Material to process:
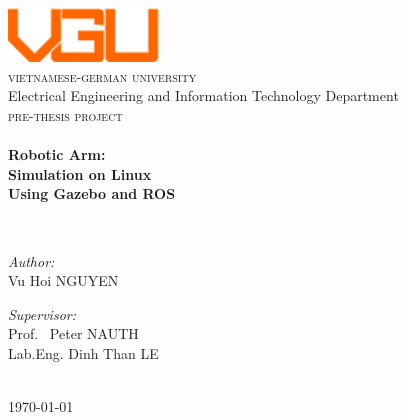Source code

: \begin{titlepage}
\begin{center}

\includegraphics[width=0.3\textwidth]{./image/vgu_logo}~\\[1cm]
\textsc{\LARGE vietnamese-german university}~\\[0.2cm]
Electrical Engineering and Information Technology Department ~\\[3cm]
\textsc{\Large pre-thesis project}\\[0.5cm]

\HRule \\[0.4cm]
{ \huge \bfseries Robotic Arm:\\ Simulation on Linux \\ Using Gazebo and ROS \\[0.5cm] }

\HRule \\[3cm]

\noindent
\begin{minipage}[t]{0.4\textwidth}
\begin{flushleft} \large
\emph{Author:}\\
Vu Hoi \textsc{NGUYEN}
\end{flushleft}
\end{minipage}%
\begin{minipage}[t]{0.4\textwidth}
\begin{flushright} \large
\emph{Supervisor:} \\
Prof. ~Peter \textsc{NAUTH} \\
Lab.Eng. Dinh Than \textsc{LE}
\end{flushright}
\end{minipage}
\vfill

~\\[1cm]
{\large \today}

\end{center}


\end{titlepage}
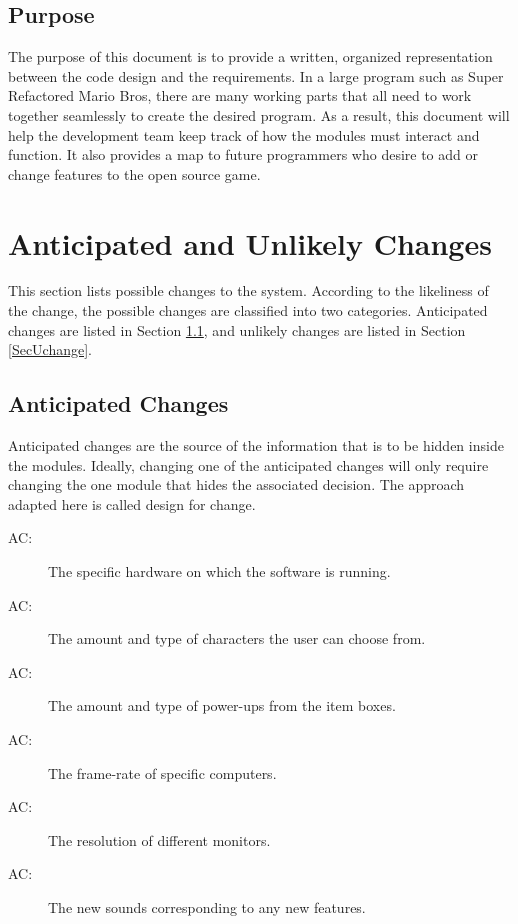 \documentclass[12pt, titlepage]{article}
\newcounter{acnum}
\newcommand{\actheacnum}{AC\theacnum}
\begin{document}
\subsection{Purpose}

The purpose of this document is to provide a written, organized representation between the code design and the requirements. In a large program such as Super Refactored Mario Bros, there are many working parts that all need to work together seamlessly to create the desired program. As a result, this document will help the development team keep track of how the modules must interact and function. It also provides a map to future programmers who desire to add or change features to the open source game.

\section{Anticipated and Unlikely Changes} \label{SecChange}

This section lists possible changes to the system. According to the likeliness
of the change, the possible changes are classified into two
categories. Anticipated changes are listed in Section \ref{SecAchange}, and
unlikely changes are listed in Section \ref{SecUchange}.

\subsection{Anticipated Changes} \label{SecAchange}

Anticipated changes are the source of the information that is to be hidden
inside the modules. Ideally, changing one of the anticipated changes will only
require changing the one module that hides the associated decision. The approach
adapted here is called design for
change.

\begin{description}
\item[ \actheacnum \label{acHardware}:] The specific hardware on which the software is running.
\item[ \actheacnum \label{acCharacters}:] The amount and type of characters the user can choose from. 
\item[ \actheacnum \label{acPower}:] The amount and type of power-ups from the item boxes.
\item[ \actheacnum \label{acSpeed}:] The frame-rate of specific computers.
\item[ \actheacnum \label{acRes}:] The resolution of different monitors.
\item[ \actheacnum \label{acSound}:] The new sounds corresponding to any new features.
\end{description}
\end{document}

How to complete this task:
Answer with a single number: how many lines above hold the word "that"?

Answer space:
3